There is a pattern I have seen often enough that I think it deserves a name. Executive sponsorship is real — the CEO talks about AI on every earnings call and means it. The frontline adoption is real too — the people doing the work have the tools and are using them. By every metric leadership tracks, this should be working.
And it is not moving. The friction is coming from the layer in between.
The directors and the VPs — the middle management layer whose entire job is to translate strategy into execution — never got a straight answer to the one question they actually have. Not “is AI good.” They know it is good; they read the same reports. The question is: what does this mean for me, my team, my headcount, my mandate, and the way my performance gets judged next year? And nobody answered it, because everybody assumed somebody else had.
That silence does not stay silent. It converts. It becomes hesitation on the resourcing decisions only that layer can make. It becomes projects that are technically approved and somehow never quite staffed. It becomes a kind of passive resistance that no one can point to directly, because no one is refusing anything — they are just not leaning in, and leaning in was the whole plan.
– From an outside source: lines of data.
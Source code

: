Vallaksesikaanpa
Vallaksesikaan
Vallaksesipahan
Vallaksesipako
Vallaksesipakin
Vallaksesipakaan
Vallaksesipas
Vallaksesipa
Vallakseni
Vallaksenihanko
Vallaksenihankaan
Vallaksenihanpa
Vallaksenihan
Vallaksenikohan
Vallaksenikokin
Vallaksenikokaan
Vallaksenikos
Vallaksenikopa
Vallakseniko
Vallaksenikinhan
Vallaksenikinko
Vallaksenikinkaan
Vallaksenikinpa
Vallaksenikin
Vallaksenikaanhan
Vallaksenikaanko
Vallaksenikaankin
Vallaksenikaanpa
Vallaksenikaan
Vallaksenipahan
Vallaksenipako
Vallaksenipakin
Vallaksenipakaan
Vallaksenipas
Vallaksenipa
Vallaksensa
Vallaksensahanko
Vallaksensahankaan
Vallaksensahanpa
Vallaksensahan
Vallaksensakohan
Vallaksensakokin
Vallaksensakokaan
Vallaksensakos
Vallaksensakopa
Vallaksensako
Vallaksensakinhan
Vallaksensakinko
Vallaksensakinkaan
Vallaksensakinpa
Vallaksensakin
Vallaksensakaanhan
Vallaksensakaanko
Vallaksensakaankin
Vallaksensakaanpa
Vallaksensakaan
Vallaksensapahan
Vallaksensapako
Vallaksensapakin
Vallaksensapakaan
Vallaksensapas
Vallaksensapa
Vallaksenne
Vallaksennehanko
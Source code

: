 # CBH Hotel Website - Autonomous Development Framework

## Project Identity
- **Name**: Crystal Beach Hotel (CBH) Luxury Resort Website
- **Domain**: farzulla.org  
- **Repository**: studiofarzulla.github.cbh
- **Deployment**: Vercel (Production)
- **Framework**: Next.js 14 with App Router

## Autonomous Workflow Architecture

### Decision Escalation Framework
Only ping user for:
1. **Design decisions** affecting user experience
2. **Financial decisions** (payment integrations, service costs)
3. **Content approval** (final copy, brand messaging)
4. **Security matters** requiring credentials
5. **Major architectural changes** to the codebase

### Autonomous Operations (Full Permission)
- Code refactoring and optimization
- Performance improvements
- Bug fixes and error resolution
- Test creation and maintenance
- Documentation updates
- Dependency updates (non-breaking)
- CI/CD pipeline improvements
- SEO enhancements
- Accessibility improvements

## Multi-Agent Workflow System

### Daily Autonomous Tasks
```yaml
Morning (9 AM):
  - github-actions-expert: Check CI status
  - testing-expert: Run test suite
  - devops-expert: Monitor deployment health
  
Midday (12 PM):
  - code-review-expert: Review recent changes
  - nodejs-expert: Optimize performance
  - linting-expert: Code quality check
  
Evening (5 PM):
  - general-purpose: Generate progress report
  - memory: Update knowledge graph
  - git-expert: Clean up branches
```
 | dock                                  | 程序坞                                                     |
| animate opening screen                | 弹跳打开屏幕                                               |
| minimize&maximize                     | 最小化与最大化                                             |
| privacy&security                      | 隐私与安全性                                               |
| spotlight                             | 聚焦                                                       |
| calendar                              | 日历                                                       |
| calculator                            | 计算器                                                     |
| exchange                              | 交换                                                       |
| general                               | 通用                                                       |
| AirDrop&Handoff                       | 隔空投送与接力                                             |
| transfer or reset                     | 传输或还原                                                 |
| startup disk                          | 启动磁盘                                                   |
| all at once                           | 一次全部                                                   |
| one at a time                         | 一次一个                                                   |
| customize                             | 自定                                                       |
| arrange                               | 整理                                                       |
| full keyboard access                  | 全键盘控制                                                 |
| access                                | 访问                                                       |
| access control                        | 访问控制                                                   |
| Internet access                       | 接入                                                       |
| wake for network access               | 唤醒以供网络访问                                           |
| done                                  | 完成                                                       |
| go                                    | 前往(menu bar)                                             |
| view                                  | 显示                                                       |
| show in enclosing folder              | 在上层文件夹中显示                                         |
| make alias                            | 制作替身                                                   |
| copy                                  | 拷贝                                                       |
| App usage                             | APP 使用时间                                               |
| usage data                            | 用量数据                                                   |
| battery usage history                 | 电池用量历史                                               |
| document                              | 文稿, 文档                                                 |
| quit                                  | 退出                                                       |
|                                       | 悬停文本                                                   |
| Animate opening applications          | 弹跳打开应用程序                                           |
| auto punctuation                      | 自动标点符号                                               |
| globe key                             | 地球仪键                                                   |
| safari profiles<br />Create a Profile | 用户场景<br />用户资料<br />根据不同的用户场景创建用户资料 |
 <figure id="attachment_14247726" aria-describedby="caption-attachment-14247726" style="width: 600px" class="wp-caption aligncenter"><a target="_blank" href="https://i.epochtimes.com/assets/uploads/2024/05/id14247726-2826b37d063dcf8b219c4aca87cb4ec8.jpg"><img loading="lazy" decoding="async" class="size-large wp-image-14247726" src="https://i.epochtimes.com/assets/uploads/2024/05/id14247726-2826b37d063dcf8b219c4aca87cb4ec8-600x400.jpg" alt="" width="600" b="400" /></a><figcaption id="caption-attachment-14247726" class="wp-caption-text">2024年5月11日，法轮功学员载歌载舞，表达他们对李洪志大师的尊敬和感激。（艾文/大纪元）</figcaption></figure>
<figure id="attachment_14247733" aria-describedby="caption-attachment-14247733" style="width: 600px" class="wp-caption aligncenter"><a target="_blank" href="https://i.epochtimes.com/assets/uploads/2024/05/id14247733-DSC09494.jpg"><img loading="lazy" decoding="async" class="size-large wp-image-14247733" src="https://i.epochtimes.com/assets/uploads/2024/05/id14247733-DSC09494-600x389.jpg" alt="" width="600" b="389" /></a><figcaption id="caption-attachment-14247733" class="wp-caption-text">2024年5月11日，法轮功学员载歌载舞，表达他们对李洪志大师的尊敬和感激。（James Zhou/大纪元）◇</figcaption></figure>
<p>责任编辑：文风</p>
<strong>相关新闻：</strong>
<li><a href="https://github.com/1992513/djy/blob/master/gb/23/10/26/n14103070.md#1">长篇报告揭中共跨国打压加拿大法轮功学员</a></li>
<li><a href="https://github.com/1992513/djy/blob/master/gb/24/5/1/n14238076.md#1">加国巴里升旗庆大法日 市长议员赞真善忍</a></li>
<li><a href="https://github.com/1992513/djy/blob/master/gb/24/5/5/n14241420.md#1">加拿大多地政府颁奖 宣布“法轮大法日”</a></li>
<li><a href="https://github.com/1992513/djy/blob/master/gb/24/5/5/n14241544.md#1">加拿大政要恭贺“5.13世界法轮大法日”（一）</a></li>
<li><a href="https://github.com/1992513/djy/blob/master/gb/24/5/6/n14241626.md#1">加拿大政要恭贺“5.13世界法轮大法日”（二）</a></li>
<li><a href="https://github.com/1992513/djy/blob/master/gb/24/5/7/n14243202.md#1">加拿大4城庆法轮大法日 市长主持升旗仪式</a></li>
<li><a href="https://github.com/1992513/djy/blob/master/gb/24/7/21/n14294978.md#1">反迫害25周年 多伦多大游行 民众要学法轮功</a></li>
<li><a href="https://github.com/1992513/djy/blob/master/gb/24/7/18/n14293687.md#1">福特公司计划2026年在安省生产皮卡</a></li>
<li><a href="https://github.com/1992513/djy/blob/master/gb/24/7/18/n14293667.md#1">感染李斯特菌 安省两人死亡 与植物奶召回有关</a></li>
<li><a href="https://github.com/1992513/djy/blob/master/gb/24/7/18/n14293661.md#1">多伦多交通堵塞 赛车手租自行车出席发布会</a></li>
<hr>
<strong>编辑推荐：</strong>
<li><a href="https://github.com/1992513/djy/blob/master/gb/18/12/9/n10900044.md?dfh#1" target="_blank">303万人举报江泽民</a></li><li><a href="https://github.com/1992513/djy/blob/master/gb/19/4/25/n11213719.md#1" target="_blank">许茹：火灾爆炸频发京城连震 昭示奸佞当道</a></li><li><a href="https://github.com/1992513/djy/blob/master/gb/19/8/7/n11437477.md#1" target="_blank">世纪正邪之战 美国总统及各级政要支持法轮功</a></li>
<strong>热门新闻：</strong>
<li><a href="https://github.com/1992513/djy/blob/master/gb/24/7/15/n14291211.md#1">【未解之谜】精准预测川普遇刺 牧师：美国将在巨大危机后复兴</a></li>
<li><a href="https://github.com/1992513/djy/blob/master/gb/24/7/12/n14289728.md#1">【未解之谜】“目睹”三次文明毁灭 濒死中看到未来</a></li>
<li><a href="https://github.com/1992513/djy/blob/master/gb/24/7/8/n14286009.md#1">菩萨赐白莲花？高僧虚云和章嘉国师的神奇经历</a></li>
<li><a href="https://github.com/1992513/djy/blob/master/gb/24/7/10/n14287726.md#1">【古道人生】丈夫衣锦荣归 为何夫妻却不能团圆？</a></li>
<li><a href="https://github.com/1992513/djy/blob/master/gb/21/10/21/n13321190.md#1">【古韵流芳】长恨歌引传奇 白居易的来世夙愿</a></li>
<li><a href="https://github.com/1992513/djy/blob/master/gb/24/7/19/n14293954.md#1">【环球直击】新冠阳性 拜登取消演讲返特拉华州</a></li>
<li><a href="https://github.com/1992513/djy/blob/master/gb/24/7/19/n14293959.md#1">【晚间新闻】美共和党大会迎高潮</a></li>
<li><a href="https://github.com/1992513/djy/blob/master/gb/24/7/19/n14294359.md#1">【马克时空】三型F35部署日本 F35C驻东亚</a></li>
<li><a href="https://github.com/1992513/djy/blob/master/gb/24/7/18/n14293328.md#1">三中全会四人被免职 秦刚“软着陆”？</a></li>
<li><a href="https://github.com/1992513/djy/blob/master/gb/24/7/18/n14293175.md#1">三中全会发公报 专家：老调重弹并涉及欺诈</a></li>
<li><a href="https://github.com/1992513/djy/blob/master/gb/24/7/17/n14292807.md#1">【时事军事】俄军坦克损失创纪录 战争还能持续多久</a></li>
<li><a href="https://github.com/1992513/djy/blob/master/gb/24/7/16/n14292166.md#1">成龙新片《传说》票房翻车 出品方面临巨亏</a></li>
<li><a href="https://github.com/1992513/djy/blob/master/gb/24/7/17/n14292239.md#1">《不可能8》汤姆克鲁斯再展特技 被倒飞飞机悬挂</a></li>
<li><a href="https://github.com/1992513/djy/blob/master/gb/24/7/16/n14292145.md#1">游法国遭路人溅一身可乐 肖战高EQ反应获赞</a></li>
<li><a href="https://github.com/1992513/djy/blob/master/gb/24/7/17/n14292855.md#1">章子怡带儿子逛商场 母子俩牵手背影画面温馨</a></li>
The easy read is that this is politics. Middle managers protecting turf, slow-walking the thing that threatens them. I do not think that read is fair, and more importantly I do not think it is useful. Turf is a symptom. The disease is ambiguity — you handed a layer of the organization a mandate that quietly reshapes their role, and then you never told them what their role becomes on the other side of it.
These transformations do not collapse because the frontline can’t learn the tools. They stall because the middle layer was handed a change that affects them more than anyone and briefed on it less than anyone. It is an organizational design problem wearing the costume of a political one.
The fix is not a town hall. It is answering the actual question, per role, in specifics: here is what your job becomes, here is what you are now accountable for, here is what stops being your problem, and here is how we will judge whether you did it well. Uncomfortable, concrete, and early. The organizations I have seen get through this are the ones willing to have that conversation before the resistance shows up, not after they have spent six months diagnosing it as something else.
Worth asking about your own program: has anyone actually told the director-and-VP layer what their job becomes — or are they still filling that silence in on their own?